2015年にフルモデルチェンジした、2シーター・オープン・スポーツです。
乗用車(ファミリア)の既存コンポーネントを使って設計された「初代(ユーノス)ロードスター」は、世界中で高い人気を誇った名車です。その後、世界中の自動車メーカーにも大きな影響を与え、「ローバー・MGF」や「フィアット・バルケッタ」など数々のフォロアーを生み出しています。
その初代ロードスターも誕生から25年を経て、ついに4代目。当時初代ロードスターに憧れた僕も歳を取るはずです。
4代目ロードスターは新世代マツダ車の文法に則って設計され、「SKYACTIVEテクノロジー」および「魂動デザイン」といった最新フォーマットがしっかりと盛り込まれています。
その後追加された「RS」グレードは、「Sスペシャルパッケージ」をベースに専用ビルシュタイン・サスやフロントサス・タワーバー、強化されたブレーキパッドを装備するスポーツグレード。ロードスターのスポーティな楽しさをさらに深めたモデルです。
※忙しくてあまり時間の無い人は、文末の「【評価レビュー】のまとめ」をどうぞ。
外観
全長3915mmX全幅1735mmX全高1235mmのボディサイズを持ち、ホイールベースは2310mmとなります。

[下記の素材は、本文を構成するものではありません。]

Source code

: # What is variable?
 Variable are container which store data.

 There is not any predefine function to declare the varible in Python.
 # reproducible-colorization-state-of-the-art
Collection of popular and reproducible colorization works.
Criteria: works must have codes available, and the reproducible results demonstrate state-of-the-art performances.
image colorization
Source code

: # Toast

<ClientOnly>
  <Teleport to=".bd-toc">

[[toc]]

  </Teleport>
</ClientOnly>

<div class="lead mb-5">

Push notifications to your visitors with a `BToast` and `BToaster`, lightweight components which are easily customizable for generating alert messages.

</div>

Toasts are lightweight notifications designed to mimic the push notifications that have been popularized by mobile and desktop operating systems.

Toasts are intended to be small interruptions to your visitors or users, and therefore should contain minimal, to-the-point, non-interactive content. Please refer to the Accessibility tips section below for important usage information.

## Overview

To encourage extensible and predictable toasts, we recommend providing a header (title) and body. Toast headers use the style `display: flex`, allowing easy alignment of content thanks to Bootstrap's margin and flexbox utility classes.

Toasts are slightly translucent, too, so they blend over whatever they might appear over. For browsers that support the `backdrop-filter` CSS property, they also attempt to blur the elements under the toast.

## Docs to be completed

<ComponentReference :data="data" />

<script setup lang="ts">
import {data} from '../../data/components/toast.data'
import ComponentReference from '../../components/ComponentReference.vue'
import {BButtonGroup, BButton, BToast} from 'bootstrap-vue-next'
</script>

イギリス調の初代ロードスターから一転して、4代目ロードスターはクラシカルでイタリアンな趣があります。
フロント
ロー&ワイドなフロントノーズに小さな三角形型ヘッドライト。ダイナミックな形状のフロントバンパーを装備。アグレッシブでカッコいいフロントフェイスです。
サイド
ロングノーズ&ショートデッキの美しいFRスタイル。ボリューム感のあるボディに16インチ大径アルミホイールが装備され、美しさの中にも力強さを感じさせます。
リア
ハイデッキ化されたトランクリッドに丸目を基調とするリアコンビランプ。めくり上げられたような形状のリアバンパーが組み合わされ、ダイナミックなリアエンドを演出。
内装
プラスチッキーなインパネにメタリックパーツやレッドステッチが組み合わされた、スポーティでシンプルな内装デザイン。
「アバルト 124 スパイダー」は同じプラットフォームを使う兄弟車ですが、内装デザインもよく似ています。

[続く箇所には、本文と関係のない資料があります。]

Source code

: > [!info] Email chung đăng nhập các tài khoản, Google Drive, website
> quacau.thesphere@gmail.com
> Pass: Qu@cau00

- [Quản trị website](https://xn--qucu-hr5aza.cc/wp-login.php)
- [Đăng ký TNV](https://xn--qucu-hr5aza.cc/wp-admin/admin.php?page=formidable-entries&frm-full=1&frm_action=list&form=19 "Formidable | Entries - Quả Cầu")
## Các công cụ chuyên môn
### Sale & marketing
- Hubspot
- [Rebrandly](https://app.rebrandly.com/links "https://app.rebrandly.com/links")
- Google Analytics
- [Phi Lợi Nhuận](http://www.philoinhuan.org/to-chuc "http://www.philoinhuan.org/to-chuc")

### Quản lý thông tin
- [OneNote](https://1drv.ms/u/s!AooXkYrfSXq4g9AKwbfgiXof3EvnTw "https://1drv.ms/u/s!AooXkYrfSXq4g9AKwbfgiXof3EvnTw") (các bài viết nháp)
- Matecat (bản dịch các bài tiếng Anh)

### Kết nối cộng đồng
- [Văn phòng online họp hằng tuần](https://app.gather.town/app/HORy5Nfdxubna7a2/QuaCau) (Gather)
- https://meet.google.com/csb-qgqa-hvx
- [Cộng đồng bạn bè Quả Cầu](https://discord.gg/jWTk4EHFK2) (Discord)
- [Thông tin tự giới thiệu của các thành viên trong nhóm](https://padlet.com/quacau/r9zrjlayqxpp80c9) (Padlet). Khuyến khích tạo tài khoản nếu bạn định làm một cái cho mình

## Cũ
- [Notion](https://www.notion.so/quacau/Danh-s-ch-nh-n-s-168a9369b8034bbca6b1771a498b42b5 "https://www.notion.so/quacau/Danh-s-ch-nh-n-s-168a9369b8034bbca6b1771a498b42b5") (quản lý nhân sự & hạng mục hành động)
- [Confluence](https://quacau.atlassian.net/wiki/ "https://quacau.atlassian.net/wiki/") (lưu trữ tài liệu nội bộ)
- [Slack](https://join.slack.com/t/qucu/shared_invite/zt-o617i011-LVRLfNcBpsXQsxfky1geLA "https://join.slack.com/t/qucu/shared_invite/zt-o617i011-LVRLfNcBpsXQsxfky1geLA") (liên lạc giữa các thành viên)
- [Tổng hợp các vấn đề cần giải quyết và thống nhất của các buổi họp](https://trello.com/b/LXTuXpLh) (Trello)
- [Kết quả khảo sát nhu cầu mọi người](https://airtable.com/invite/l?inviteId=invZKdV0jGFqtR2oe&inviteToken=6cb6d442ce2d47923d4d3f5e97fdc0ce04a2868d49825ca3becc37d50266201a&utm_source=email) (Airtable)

メーターナセルにはカッコよくて視認性の高い三眼メーターを装備。エアコンは操作性の高いダイヤル式。
シート
スポーティな形状の「RECARO社製セミバケットシート」を装備。ナッパレザーとアルカンターラのコンビシートで、硬めのクッションにしなやかな表皮が組み合わされます。標準シートにはややコシが足りない印象もありますが、このRECAROシートにそんな心配はいりません。長距離ドライブもしっかりとこなす座り心地の良いシートです。
荷室
2シーター・オープン・スポーツとしては、広々とした荷室を確保。乗員二人であれば2泊3日旅行も余裕です。二人だけの旅行なら、クロスオーバーSUVよりもこういった車のほうが楽しいかも。
静粛性
スポーティなエンジンサウンドが車内に程よく響きます。ソフトトップを閉めれば、意外に快適性能が高いのもこのロードスターの自慢です。
エンジンとミッション
1496cc・直列4気筒DOHCエンジンに、6速MTが組み合わされます。
最高出力131ps/7000rpmと、最大トルク15.3kgf・m/4800rpmを発揮。

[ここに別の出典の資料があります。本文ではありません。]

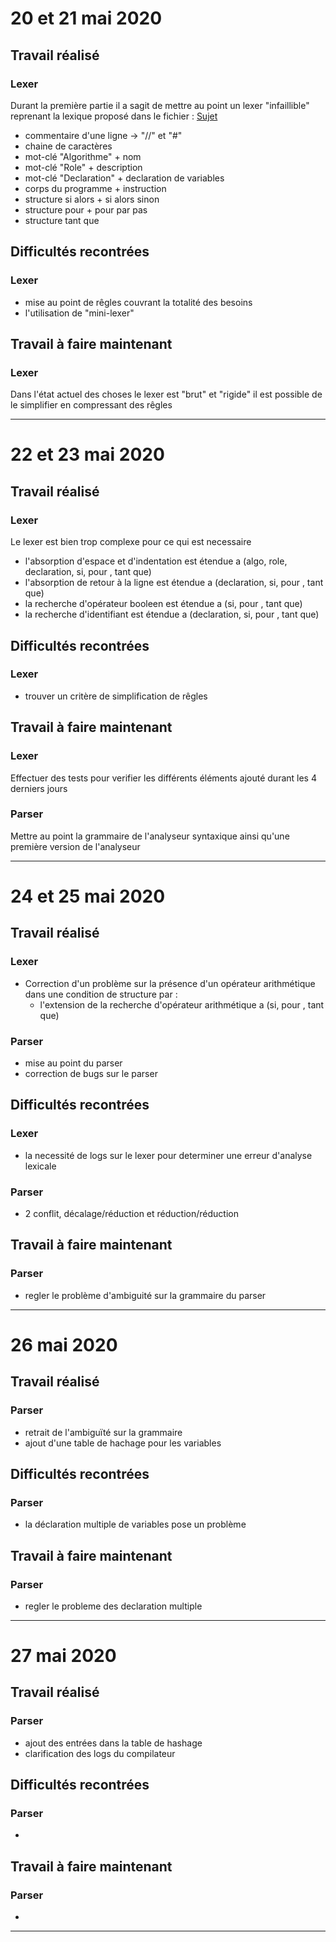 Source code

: # 20 et 21 mai 2020

## Travail réalisé

### Lexer
Durant la première partie il a sagit de mettre au point
un lexer "infaillible" reprenant la lexique proposé dans le fichier :
[Sujet](./doc/StageL3-CompilationWeb.pdf)
 - commentaire d'une ligne -> "//" et "#"
 - chaine de caractères
 - mot-clé "Algorithme" + nom
 - mot-clé "Role" + description
 - mot-clé "Declaration" + declaration de variables
 - corps du programme + instruction
 - structure si alors + si alors sinon
 - structure pour + pour par pas
 - structure tant que

## Difficultés recontrées

### Lexer
 - mise au point de rêgles couvrant la totalité
 des besoins
 - l'utilisation de "mini-lexer"

## Travail à faire maintenant

### Lexer
Dans l'état actuel des choses le lexer est "brut" et "rigide"
il est possible de le simplifier en compressant des rêgles

-----------------------------

# 22 et 23 mai 2020

## Travail réalisé

### Lexer
Le lexer est bien trop complexe pour ce qui est necessaire
 - l'absorption d'espace et d'indentation est étendue a (algo, role, declaration, si, pour , tant que)
 - l'absorption de retour à la ligne est étendue a (declaration, si, pour , tant que)
 - la recherche d'opérateur booleen est étendue a (si, pour , tant que)
 - la recherche d'identifiant est étendue a (declaration, si, pour , tant que)

## Difficultés recontrées

### Lexer
 - trouver un critère de simplification de rêgles

## Travail à faire maintenant

### Lexer
Effectuer des tests pour verifier les différents éléments ajouté durant les 4 derniers jours

### Parser
Mettre au point la grammaire de l'analyseur syntaxique
ainsi qu'une première version de l'analyseur

-----------------------------

# 24 et 25 mai 2020

## Travail réalisé

### Lexer
 - Correction d'un problème sur la présence d'un opérateur arithmétique dans une condition de structure par :
    - l'extension de la recherche d'opérateur arithmétique a (si, pour , tant que)

### Parser
 - mise au point du parser
 - correction de bugs sur le parser

## Difficultés recontrées

### Lexer
 - la necessité de logs sur le lexer pour determiner une erreur d'analyse lexicale

### Parser
 - 2 conflit, décalage/réduction et réduction/réduction

## Travail à faire maintenant

### Parser
 - regler le problème d'ambiguité sur la grammaire du parser

 -----------------------------

# 26 mai 2020

## Travail réalisé

### Parser
 - retrait de l'ambiguïté sur la grammaire
 - ajout d'une table de hachage pour les variables

## Difficultés recontrées

### Parser
 - la déclaration multiple de variables pose un problème

## Travail à faire maintenant

### Parser
 - regler le probleme des declaration multiple

 -----------------------------

 # 27 mai 2020

## Travail réalisé

### Parser
 - ajout des entrées dans la table de hashage
 - clarification des logs du compilateur

## Difficultés recontrées

### Parser
 - 

## Travail à faire maintenant

### Parser
 - 

 -----------------------------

車両重量1020kg。JC08モード燃費は、17.2km/l。
エンジン
1.5Lツインカムエンジンで後輪を駆動(FR)。エンジン出力はベースとなった「Sスペシャル」と同じ。出力の小さな自然吸気エンジンですが、組み合わされるボディが超軽量なため、けっこうキビキビとした活発な走りをみせます。マニュアル・トランスミッションで常に適切なギアを選択してやれば、力不足を感じることもありません。
吸気脈動を使ってエンジンサウンドを演出する「インダクション・サウンド・エンハンサー」を標準装備。乾いたスポーツサウンドが耳に心地いいです。
トランスミッション
組み合わされるトランスミッションは6速マニュアル。適度なソリッド感があり、手首の返しだけでリズミカルにスパッと変速することが可能。気持ちのいいシフトフィールを持ちます。
乗り心地とハンドリング
前輪にダブルウィッシュボーン式サスペンション、後輪にはマルチリンク式サスペンションを装備。後輪のみスタビライザーで強化されます。
乗り心地
Sスペシャルパッケージをベースに、「ビルシュタイン・スポーツサス」と「フロント・サス・タワーバー」を装備。スポーティに引き締めています。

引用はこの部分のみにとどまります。